Abrió los ojos a las siete en punto, había descansado como los dioses. Es decir, tan bien dormida, como el gato pequeño entre las bufandas. Se levantó, lo había dejado a su lado dentro de un canasto.-¿ Dormiste bien minino perezoso?- Le preguntó mientras lo acariciaba cuidadosamente con el dedo índice. El gato pareció atender a sus palabras, y luego se dio  vuelta para seguir durmiendo.

A eso de las nueve pasó  por lo de su vecina, doña María, quien le avisó  meses atrás sobre el alquiler y a quien conocía de hace ya mucho tiempo.Le comentó brevemente lo ocurrido, le preguntó si cabía la posibilidad de que el gato fuera suyo, respuesta negativa. Lo dejó a cuidado de María mientras fue a averiguar por el barrio. Nadie, tenía esos animales a excepción de perros, gallinas y patos. Tampoco sabían de ninguna gata que recientemente hubiera parido y pudiera haber llevado su cría hasta ahí, aunque fuera lo mas lógico.

Volvió a su casa para buscar un abrigo, los días  engañosos de septiembre la habían hecho elegir ropa liviana.

Al entrar estaba en el pasillo.

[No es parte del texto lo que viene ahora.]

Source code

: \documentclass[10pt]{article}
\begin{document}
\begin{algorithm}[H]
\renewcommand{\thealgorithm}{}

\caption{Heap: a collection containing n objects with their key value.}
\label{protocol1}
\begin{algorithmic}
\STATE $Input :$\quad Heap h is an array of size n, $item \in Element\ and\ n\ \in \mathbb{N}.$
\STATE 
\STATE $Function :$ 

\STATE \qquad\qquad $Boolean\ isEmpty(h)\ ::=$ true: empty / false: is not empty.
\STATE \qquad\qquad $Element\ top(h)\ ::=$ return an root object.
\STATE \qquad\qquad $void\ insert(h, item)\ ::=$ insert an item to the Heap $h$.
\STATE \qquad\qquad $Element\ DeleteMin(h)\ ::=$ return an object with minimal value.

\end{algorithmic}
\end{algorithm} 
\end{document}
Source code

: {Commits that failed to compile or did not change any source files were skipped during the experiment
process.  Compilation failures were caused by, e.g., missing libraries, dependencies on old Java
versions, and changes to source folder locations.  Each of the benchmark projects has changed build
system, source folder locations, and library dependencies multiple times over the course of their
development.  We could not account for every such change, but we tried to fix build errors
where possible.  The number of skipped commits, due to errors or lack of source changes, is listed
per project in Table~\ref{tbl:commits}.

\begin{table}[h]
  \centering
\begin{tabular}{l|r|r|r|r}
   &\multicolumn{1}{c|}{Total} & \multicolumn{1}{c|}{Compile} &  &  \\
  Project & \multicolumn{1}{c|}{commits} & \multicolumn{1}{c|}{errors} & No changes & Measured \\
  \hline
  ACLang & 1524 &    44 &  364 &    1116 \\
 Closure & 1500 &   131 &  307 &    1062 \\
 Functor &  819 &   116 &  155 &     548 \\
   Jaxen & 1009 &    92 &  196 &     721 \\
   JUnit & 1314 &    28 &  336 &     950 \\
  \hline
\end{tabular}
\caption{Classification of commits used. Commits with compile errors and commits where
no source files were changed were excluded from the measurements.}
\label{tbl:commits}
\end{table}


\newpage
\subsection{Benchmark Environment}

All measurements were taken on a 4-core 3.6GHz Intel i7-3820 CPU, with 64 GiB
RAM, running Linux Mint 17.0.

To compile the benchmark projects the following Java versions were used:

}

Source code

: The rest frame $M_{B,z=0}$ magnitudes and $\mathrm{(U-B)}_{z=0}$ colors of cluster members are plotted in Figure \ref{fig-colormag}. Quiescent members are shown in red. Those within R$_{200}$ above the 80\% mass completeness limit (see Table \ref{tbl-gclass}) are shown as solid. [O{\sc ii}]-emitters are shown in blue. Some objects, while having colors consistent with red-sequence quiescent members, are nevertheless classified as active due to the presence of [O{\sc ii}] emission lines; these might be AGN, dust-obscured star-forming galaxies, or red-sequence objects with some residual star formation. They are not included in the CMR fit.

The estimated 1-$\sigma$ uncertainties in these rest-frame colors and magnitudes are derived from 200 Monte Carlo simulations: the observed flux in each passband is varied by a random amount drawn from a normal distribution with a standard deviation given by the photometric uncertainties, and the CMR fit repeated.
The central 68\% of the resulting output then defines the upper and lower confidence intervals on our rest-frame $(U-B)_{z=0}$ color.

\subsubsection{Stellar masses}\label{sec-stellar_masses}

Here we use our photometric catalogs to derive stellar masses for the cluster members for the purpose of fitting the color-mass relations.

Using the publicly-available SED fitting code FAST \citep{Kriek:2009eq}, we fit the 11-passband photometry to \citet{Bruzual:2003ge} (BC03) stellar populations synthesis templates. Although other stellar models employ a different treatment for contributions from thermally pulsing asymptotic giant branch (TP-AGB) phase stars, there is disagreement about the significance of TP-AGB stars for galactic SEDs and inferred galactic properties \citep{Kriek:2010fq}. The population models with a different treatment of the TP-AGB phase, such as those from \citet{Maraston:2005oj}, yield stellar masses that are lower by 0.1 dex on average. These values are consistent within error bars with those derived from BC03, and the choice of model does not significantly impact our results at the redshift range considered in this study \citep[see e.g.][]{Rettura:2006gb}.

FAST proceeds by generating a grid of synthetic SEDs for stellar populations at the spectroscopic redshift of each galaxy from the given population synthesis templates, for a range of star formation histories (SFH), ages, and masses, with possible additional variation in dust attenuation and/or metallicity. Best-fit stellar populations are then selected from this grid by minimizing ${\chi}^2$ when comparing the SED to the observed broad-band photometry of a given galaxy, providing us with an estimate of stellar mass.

Salía de la rotura del zócalo y se extendía por todo el techo y la pared, en ondulaciones que provocaban arcadas. Tenía los ojos saltones y antinaturales, como salidos de una pintura. Y clavó  la mirada en Marta. Su piel era como lana de oveja , y por momentos el pasillo quedaba en penumbras, porque al moverse tapaba con su anatomía el foco de la luz. Empezó a acercarse a Marta con la lentitud de una oruga, mientras esta permanecía inmóvil.

El parasitario animal comenzaba a hacer sonar la mandíbula, y a abrir lentamente la boca, de donde empezó a salir una polilla  del tamaño de un perro. Su cuerpo viscoso provocaba ventosa en el suelo, sonido que se unió al sonido del timbre. En ese momento Marta reaccionó, saliendo de aquella profundidad insoportable, en que había sumido sus pensamientos la mirada aversiva de aquella aberración. Salió y cerró  la puerta con llave, temiendo que rompiera el vidrio de la ventana. 

Quien llamaba a la puerta era doña  María, había ido a decirle que ya se le había ocurrido de donde podía venir el gato. Pero al ver a Marta en un terrible estado la llevó  hasta su casa e intentó calmarla.

– En el zócalo María, en el zócalo.-Dijo al borde de un ataque de histeria.

-Marta, tranquilizate por favor. Se debe haber metido algún bicharraco del pastizal. Esperame acá.

-No vay..-intentó terminar de decirle Marta, pero las palabras no salieron a tiempo y la puerta se cerró de un golpe por la vecina, quien caminó hacia la casa con aires de heroísmo y una escoba en mano.

Al entrar, como suele darse en este tipo de situaciones, todo estaba en su lugar. Doña María  caminó  hacia el pasillo, y efectivamente vió una ranura en el zócalo de tamaño llamativo.

-Te agarré, rata asquerosa, ya sé donde tenés la cueva.- Dijo, y se agachó  para mirar.

Marta empezó a hablarle desde detrás  de la ranura del zócalo, con dulzura la invitó a pasar.